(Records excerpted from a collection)
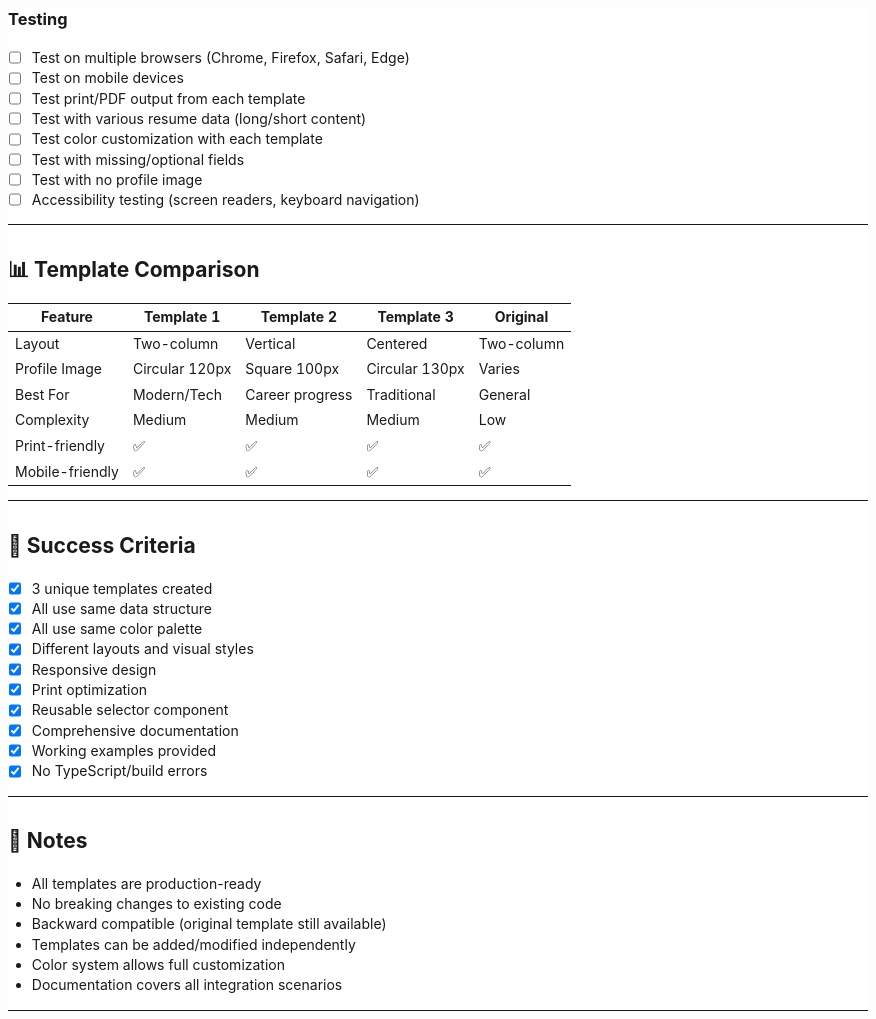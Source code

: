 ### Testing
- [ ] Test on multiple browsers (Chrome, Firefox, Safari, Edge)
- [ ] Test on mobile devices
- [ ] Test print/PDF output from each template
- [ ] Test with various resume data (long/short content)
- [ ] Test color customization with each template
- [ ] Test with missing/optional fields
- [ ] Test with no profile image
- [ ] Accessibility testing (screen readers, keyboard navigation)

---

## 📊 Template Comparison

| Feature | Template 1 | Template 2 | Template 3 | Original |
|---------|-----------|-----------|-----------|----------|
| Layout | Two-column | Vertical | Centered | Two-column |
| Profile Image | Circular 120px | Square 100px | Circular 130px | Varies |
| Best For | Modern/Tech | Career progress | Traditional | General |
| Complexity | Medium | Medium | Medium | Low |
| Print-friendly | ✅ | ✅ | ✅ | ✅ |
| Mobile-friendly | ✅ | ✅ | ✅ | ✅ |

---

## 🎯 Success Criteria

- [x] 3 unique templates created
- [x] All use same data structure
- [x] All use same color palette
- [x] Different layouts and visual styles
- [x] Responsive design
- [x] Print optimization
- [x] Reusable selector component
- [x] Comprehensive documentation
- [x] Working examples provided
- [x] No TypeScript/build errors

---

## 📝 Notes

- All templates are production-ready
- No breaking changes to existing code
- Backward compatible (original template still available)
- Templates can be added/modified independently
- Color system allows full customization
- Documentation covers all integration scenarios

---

• _Exercise brief_
Every line from the one containing "- [x] Reusable selector component" through the end of the entries above must be echoed exactly, with both ends kept.

• _Response_
- [x] Reusable selector component
- [x] Comprehensive documentation
- [x] Working examples provided
- [x] No TypeScript/build errors

---

## 📝 Notes

- All templates are production-ready
- No breaking changes to existing code
- Backward compatible (original template still available)
- Templates can be added/modified independently
- Color system allows full customization
- Documentation covers all integration scenarios

---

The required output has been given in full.